So here’s the thing about Ke$ha. Last year, when anticapitalists in the Bay Area were working out a new politics of resistance to the budget crisis in California's education system, and I was watching it unfold from my perch in Washington, DC, I felt a painful combination of exhilaration and misery. I felt exhilaration at what it suddenly seemed you were all capable of – the new language being generated, and how it spored out across the country, and to other countries, reappearing on websites and in demonstrations – and also a kind of loneliness or misery that I couldn’t be there to participate. I couldn’t flesh out the ache of an unrealizable solidarity I was feeling like a phantom limb. And during those months, I kept wondering, why was it the Ke$ha songs that most made me wish I were there, and imagine what it would be like if I could be? Why did I keep imagining, not just occupying buildings with you all, but dancing with you in them?
So yeah that’s embarrassing. But it was vivid. Like: unable to occupy anything myself, I let the songs occupy me. But why songs about partying?
You’ve had lovely things to say about all that, about how the teen-pop of the late-90s boom has morphed into a kind of late-style decadence that pretends to dot-com innocence but also deliberately darkens it, takes melodic and lyrical figures for innocence and turns them into figures for excess expenditure. So you’ve had me thinking about that for a while, about how the sweet old carpe diem of “Baby I feel like we’re running out of time” mutates, after the bust, into “dirt and glitter / cover the floor / we’re pretty and sick / we’re young and we’re bored” — how the sense of youth’s erotic opportunities being fleeting mutates into a felt lateness in the world. Like “Tearing Up My Heart” was NSync’s “To His Coy Mistress,” and "Blow" is Ke$ha's Waste Land.
Except. It’s also like there’s two poles of power in late-style teen-pop: the police and the DJ, and what they share is that they both make you put your hands up. Buried in the much-noted decadence of the songs, that is – the puke-and-glitter-spatter of them – buried in their decadence is the dream of taking over the club, of occupying it. Somehow these late-style teen-pop girls keep linking partying and getting in trouble with the cops — and in the latest Katy Perry single, tellingly, maxing out her credit card while she’s at it.
There’s something very consistent in these songs – not just in the lyrics, but in something musical the lyrics strain to summarize – about what relentless expenditure feels like now, something about how giving it all up to drunkenness and stupidity is a hair’s-breadth away from what it would feel like to tap into collective power in the era of universal indebtedness. But it goes nowhere: these aren’t protest songs, they’re teen pop.

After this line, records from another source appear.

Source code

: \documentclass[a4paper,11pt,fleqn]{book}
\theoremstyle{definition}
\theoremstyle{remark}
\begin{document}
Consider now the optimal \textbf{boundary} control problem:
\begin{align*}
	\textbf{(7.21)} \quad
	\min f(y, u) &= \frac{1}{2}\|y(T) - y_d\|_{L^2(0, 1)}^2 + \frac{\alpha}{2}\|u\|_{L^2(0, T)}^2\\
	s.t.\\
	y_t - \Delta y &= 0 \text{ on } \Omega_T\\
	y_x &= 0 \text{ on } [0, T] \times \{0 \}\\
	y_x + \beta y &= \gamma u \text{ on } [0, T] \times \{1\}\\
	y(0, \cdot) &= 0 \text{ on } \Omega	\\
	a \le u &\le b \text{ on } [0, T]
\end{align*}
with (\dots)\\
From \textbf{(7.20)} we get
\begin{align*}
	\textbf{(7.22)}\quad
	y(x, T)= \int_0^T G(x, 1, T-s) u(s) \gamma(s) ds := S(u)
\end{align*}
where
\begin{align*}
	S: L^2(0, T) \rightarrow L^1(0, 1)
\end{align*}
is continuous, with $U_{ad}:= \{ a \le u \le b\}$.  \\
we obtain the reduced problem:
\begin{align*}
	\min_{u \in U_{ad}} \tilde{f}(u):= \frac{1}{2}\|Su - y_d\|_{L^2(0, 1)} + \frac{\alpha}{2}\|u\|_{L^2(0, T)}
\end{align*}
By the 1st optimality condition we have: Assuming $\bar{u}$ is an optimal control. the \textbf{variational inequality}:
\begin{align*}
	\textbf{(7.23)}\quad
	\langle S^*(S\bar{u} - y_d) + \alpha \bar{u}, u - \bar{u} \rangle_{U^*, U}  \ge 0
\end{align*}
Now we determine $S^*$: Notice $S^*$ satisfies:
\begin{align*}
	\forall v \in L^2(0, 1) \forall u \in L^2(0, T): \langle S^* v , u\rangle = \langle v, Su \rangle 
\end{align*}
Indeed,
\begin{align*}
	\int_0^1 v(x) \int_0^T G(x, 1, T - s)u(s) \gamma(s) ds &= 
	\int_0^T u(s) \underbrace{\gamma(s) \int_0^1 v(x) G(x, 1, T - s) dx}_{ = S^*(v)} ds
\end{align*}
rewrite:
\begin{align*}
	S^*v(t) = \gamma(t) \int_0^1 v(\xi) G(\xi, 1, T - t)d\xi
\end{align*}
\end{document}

But it doesn’t go nowhere: it points straight to the problem of youth’s relation to the perpetual lateness of capital, to its making-waste or maxing-out of everything it touches.

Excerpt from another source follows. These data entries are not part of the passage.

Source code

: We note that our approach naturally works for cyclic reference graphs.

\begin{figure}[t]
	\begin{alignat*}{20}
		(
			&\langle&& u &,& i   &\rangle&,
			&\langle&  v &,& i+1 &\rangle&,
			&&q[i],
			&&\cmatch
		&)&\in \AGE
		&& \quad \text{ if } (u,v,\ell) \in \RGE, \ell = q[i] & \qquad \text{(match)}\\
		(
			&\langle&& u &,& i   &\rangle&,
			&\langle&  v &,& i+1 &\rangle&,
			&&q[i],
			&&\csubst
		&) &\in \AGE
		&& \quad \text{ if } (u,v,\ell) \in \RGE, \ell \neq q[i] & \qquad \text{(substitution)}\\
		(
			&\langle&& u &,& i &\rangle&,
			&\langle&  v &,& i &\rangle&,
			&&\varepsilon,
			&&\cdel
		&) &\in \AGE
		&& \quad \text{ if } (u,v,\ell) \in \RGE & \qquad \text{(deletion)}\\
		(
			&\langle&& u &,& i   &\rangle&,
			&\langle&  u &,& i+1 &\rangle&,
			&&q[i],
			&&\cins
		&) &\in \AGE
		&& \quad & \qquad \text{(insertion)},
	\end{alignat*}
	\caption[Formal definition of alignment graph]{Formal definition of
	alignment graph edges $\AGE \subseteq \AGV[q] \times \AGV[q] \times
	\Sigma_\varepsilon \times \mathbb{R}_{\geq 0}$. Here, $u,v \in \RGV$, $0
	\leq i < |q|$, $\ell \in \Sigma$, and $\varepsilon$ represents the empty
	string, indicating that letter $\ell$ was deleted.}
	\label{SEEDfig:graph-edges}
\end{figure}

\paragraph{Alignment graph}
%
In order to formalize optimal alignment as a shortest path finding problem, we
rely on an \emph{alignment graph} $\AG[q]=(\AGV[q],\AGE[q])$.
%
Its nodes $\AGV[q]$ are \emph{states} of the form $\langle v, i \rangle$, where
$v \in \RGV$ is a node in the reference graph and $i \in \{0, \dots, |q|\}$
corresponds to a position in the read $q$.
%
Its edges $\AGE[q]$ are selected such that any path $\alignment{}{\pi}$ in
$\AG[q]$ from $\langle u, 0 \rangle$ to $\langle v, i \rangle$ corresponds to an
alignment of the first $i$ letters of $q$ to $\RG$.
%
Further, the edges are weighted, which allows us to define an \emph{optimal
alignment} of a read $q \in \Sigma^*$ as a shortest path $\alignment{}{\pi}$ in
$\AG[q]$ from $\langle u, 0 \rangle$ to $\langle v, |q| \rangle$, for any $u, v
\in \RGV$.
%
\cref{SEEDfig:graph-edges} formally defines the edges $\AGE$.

Last month in The Capilano Review you and I got to talk about how, in George Stanley’s poems, old age becomes a powerful figure for one lived relation to capital: for Stanley, we came to feel, being old is like being modern, because being modern and being old in Stanley's poems are both experiences of precariousness, of potentially being cast aside at any moment. I wonder if the power of a certain late-style teen-pop is how it imagines that being young is like being leveraged, and that dancing like you’re dumb, your body going numb, is like defaulting on a debt. Like if value, under capital, is never fully realized in anyone's labor — like you could never work enough to pay off your debts — then it's also true that solidarity is unrealizable in lyric expenditure alone. Gauntlet: picked up, but only partly.